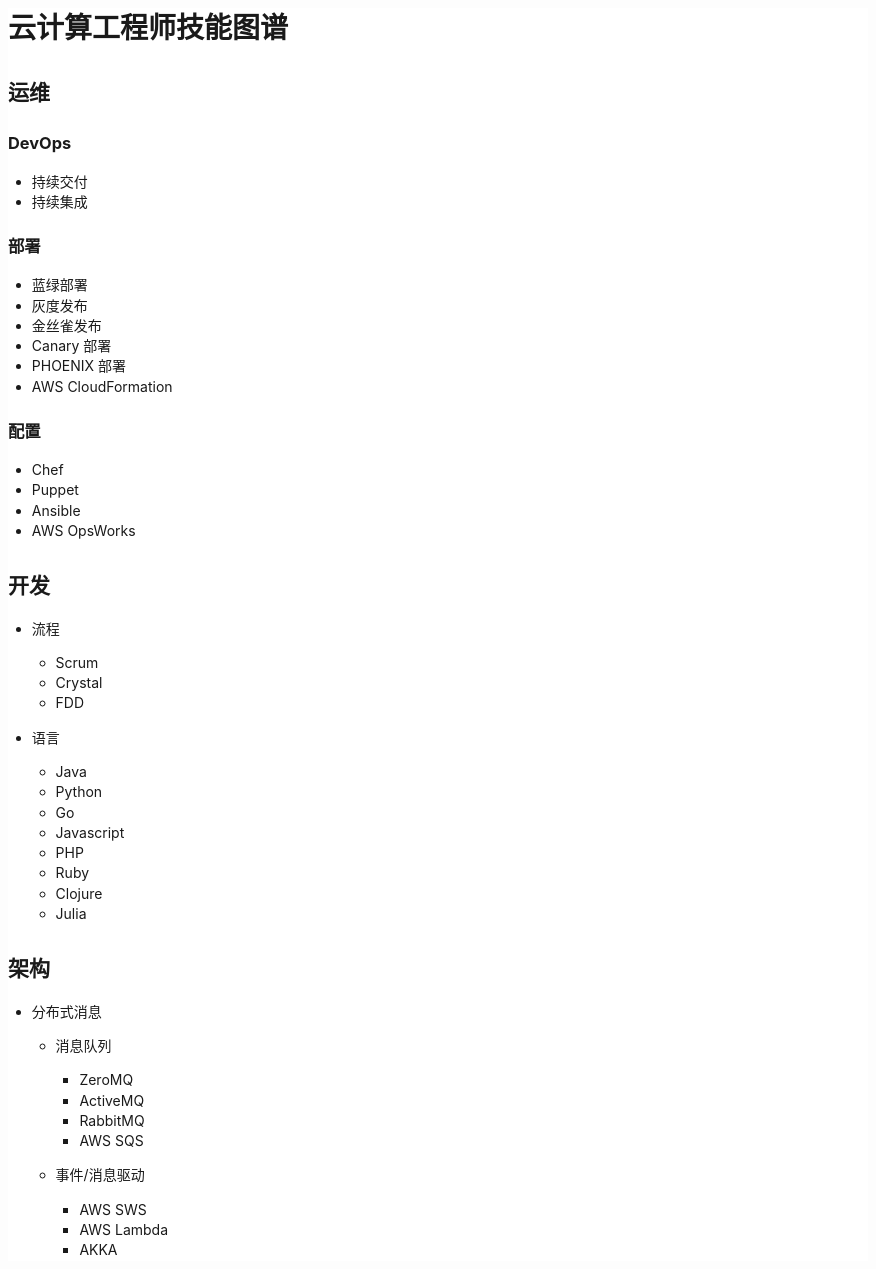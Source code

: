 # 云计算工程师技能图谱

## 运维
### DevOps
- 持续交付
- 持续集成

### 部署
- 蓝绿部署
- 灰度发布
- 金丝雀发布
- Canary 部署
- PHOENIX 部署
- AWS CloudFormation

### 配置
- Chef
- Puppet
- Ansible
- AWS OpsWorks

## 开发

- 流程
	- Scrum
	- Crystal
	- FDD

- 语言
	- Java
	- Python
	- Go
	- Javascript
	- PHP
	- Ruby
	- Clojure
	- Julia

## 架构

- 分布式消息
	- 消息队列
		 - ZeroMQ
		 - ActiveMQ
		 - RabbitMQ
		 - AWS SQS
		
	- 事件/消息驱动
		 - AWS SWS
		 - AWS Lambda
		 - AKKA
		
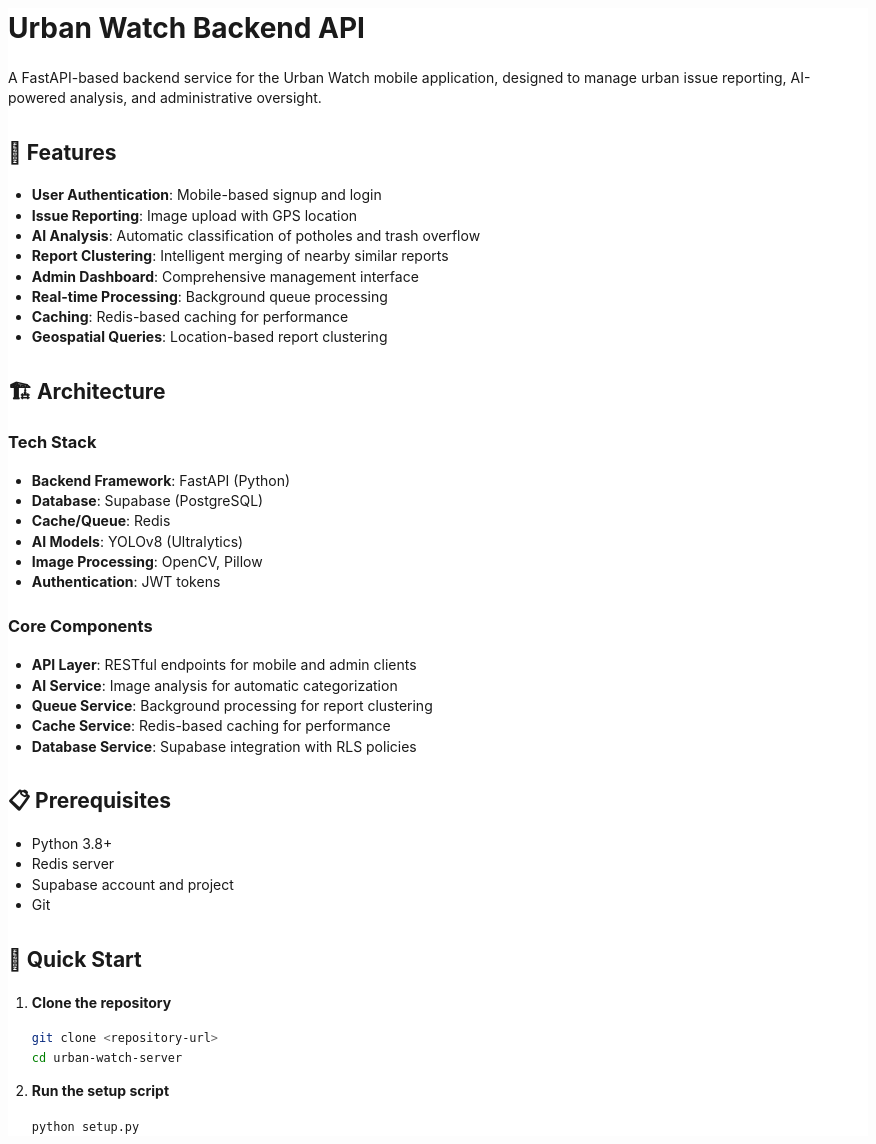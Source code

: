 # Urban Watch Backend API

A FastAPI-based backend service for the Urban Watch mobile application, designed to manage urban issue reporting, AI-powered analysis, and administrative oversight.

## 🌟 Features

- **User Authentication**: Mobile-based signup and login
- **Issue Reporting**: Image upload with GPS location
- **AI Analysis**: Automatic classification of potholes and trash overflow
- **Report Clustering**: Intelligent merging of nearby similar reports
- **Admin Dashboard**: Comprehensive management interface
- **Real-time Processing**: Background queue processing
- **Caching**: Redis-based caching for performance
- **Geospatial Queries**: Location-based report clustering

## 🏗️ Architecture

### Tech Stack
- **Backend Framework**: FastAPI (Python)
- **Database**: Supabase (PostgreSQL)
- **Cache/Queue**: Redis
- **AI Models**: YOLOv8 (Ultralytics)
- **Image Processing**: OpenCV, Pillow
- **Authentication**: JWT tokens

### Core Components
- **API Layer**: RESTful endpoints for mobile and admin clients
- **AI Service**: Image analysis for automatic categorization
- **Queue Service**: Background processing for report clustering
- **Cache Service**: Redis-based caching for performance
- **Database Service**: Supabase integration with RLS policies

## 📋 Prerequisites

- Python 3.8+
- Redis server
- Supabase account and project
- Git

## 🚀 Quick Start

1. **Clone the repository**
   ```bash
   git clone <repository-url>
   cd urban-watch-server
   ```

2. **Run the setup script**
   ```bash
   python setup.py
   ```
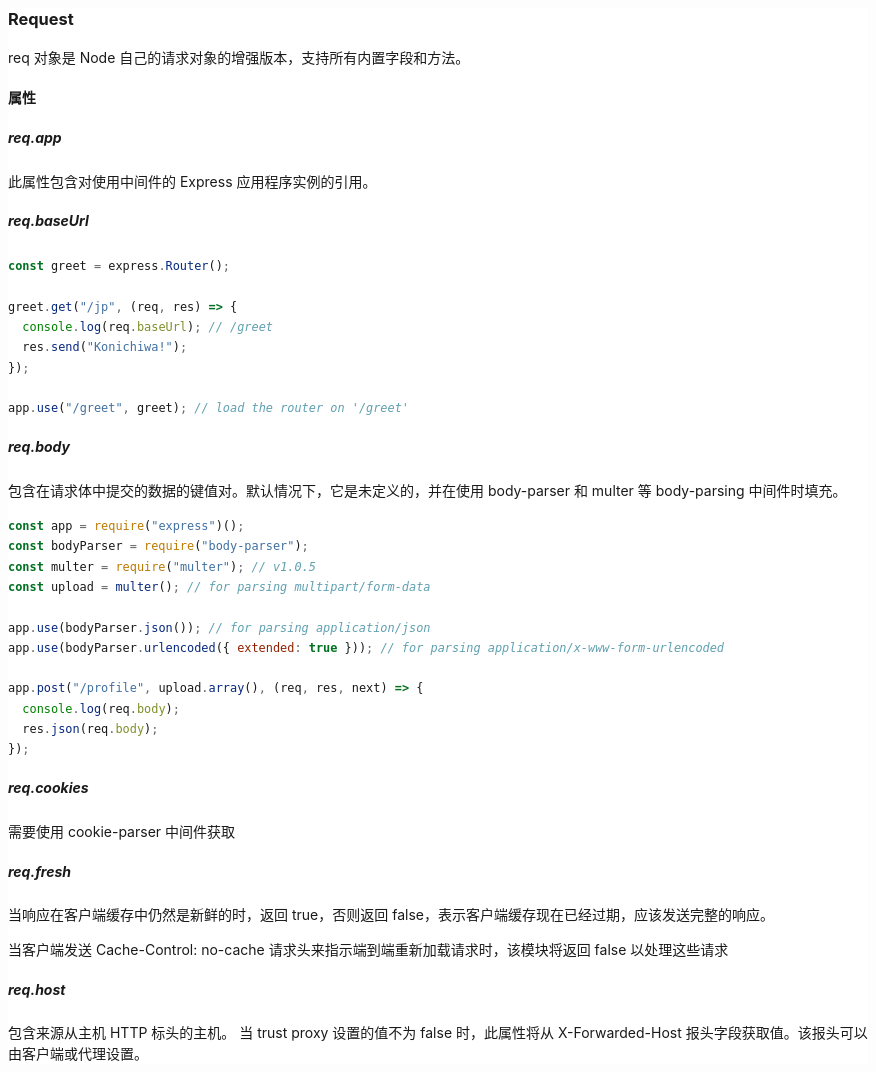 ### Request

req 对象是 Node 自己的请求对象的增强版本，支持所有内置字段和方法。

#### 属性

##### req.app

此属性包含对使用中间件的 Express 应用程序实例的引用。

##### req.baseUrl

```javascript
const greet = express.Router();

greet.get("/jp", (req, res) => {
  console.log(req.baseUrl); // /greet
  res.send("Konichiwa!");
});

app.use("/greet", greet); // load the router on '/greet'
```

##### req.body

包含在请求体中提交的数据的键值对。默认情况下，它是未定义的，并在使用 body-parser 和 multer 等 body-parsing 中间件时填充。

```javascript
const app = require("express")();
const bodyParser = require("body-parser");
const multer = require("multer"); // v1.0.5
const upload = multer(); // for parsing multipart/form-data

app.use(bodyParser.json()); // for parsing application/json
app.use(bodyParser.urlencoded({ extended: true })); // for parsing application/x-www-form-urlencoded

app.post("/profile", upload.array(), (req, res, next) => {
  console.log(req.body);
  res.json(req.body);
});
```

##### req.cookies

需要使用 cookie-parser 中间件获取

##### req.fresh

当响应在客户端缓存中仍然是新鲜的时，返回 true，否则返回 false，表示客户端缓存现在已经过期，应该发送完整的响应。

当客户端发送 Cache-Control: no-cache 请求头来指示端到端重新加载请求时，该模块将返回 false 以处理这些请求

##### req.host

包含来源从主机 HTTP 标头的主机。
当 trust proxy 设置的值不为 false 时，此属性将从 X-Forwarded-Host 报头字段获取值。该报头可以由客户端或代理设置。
--- --- ---
Task instructions - Print exactly the lines between the line with "需要使用 cookie-parser 中间件获取" and the final line of the records above, both included.

Expected output -
需要使用 cookie-parser 中间件获取

##### req.fresh

当响应在客户端缓存中仍然是新鲜的时，返回 true，否则返回 false，表示客户端缓存现在已经过期，应该发送完整的响应。

当客户端发送 Cache-Control: no-cache 请求头来指示端到端重新加载请求时，该模块将返回 false 以处理这些请求

##### req.host

包含来源从主机 HTTP 标头的主机。
当 trust proxy 设置的值不为 false 时，此属性将从 X-Forwarded-Host 报头字段获取值。该报头可以由客户端或代理设置。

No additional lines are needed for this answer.